The vector pET22b (Novagen, Ca, USA) was modified in such a way that it enables "in-frame" cloning of the GST protein in fusion with the tag-54 ( FIG. 4). First, the tag54 epitope was cloned into the bacterial expression vector pGEX5x-3 (Pharmacia, SE) and expressed as a GST (glutathione-S-transferase) fusion peptide (GST-tag54) using transformed E. coli BL21 cells. For this purpose, the E. coli cells were grown at 30 ° C. to an OD _{600 nm} of 0.8 with shaking and then induced with 1 mM IPTG. After 4 hours, the cells were collected by centrifugation (4000 × g, 4 ° C). The cells were lysed using ultrasound, whereupon 30 μg of protein A purified monoclonal antibody mAK 54-1 were added to 10 ml of bacterial lysate.

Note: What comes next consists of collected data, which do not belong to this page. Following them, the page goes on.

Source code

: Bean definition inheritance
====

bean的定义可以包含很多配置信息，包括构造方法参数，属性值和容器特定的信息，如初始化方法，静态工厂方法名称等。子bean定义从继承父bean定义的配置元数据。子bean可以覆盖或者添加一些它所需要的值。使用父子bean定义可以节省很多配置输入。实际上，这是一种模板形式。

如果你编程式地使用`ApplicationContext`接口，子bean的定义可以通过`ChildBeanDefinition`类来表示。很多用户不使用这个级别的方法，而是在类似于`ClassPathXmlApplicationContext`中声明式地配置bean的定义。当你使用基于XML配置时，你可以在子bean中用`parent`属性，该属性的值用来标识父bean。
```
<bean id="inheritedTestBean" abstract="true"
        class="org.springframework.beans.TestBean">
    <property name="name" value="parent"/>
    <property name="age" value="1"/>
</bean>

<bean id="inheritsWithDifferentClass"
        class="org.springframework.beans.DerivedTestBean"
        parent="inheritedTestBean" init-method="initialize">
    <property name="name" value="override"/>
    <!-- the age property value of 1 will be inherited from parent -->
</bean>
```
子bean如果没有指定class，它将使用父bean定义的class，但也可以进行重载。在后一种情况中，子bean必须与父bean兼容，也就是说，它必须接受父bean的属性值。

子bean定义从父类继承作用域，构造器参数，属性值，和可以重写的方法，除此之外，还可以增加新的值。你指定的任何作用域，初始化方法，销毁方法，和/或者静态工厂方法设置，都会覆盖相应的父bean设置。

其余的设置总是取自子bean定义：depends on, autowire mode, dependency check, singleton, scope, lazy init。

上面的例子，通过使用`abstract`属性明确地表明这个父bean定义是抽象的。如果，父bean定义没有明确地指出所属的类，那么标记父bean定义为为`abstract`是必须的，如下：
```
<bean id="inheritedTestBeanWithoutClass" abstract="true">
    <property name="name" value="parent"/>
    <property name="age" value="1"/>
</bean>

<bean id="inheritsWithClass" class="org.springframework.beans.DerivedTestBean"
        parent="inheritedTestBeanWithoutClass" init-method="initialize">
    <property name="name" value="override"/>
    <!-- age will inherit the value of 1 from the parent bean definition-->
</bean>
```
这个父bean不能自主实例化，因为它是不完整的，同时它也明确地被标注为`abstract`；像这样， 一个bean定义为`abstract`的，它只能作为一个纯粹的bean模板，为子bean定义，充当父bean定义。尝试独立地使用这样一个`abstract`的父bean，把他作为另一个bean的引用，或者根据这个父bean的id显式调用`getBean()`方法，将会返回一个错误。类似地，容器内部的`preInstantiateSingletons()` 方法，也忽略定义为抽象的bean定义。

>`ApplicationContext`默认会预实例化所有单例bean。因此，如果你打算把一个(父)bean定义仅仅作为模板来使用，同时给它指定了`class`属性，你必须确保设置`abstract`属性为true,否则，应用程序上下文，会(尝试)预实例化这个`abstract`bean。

After incubation for 20 min, the GST-Tag54 / mAK 54-1 formed Association product isolated using a GST affinity purification (Pharmacia, SE) and eluted from the matrix using reduced glutathione. The complex was separated by SDS-PAA gel electrophoresis gel electrophoresis, where on the Coomasie blue stained gel both the light and heavy antibodies Chain as well as the GST-tag54 protein were detected.  

SEQUENCE LOG

Claims (15)

1. Polypeptide tag that has the following amino acid sequence
Lys-Asp-Trp-Glu-His-Leu
or a sequence derived from the above sequence by replacing one or more amino acids, in which the three-dimensional or tertiary structure is essentially retained. 2. The polypeptide tag according to claim 1, which has the following amino acid sequence
Lys-His-Ile-Lys-Asp-Trp-Glu-His-Leu-Glu-Glu-Phe
or a sequence derived from the above sequence by replacing one or more amino acids, in which the three-dimensional or tertiary structure is essentially retained. 3. Expression vector encoding a fusion polypeptide that is a desired one A polypeptide and a polypeptide tag according to any one of claims 1 or 2. 4. Expression vector according to claim 3, wherein the polypeptide tag of the ge desired polypeptide is separated by a spacer. 5. Expression vector according to claim 3 or 4, wherein the polypeptide tag is encoded by the following DNA sequence:
AAG GAC TGG GAG CAC
or a different DNA sequence encoding a polypeptide tag according to claim 1. 6. Expression vector according to claim 3 or 4, wherein the polypeptide tag is encoded by the following DNA sequence:
AAG CAC ATC AAG GAC TGG GAG CAC CTC GAA GAG TTC
or a different DNA sequence encoding a polypeptide tag according to claim 2. 7. Expression vector according to one of claims 3 to 6, wherein the polypeptide tag is present at the N or C terminus or within the polypeptide. 8. Fusion polypeptide derived from an expression vector according to any one of the claims 3 to 7 is encoded. 9. Antibody or a fragment thereof that is against a polypeptide tag after a of claims 1 or 2 is directed. 10. The antibody of claim 9, wherein the antibody is monoclonal. 11. Use of a polypeptide tag according to claim 1 or 2 for isolation and / or for the detection of a polypeptide. 12. Use of an expression vector according to one of claims 3 to 7 for Preparation and / or isolation of a polypeptide. 13. Use of an antibody according to claim 9 or 10 for cleaning and / or Isolation and / or detection of a polypeptide. 14. Use of an antibody according to one of claims 9 or 10 for Diagnosis of TMV infections.   15. A kit comprising an expression vector according to any one of claims 3 to 7 and optionally an antibody according to one of claims 9 or 10.